Lee Pace as John DeLorean. Image courtesy: Universal Pictures Content Group.

Most people recognize the name DeLorean from the sleek, gull-winged car that became a time-traveling vehicle in the classic 1985 sci-fi comedy Back to the Future. Automotive buffs will know John DeLorean as the brilliant engineer and inventor who broke away from General Motors to form his own car company in 1973. But DeLorean’s ambitious venture never gained traction, and he resorted to fraud, embezzlement, and tax evasion in a desperate quest to save his company. Worse, at the behest of his ex-con neighbor Jim Hoffman, he engaged in cocaine trafficking; what he didn’t know was that Hoffman was an informant for the FBI.
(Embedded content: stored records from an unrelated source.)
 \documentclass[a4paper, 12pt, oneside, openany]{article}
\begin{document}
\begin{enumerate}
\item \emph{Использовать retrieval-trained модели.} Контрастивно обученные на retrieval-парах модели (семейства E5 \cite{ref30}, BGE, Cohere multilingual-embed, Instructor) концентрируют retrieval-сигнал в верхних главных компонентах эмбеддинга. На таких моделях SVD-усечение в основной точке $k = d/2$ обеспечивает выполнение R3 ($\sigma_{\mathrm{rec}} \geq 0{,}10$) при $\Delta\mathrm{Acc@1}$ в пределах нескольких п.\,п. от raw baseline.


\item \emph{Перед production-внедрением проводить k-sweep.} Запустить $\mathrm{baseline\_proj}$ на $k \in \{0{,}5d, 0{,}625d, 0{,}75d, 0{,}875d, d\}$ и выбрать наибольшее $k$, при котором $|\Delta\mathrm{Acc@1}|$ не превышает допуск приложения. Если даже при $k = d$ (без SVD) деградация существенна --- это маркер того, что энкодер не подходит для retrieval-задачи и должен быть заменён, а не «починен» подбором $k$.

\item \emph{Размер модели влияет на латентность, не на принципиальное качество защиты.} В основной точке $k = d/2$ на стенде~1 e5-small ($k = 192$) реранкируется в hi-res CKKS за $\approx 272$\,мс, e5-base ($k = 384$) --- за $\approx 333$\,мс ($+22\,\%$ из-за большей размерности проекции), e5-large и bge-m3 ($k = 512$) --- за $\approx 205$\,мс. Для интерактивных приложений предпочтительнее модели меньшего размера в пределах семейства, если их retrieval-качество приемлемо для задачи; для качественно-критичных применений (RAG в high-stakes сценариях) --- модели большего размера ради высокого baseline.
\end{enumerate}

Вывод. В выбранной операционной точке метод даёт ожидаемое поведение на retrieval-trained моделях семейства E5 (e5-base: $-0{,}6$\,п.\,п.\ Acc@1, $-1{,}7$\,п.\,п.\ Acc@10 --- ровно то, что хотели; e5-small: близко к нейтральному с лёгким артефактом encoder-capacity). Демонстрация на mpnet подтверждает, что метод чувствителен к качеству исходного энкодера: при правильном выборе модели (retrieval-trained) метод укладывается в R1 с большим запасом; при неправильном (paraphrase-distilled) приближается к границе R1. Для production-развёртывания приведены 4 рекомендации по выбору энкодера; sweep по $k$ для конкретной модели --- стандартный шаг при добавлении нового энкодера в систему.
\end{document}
Driven, which opened yesterday from Universal Pictures Content Group, takes a startlingly comic and irreverent approach to a very flawed genius’s reckoning. Jason Sudeikis plays the slippery Hoffman, while Lee Pace, perhaps best known from the Guardians of the Galaxy movies, is ideal casting as the larger-than-life (and taller than most) DeLorean. The excellent supporting cast includes Judy Greer as Hoffman’s curiously loyal wife, Ellen; Corey Stoll as calculating FBI agent Benedict Tisa; and newcomer Isabel Arraiza as DeLorean’s fashion model wife, Christina. The movie also boasts an intriguing behind-the-scenes story: Filming in Puerto Rico in 2017 was halted by Hurricane Maria, and the cast and crew opted to return to the devastated island to finish the picture. Director Nick Hamm, a former resident director at the Royal Shakespeare Company whose previous films include Killing Bono and The Journey, talks about that and more in this interview conducted during the 2018 Toronto International Film Festival, where Driven had its North American premiere.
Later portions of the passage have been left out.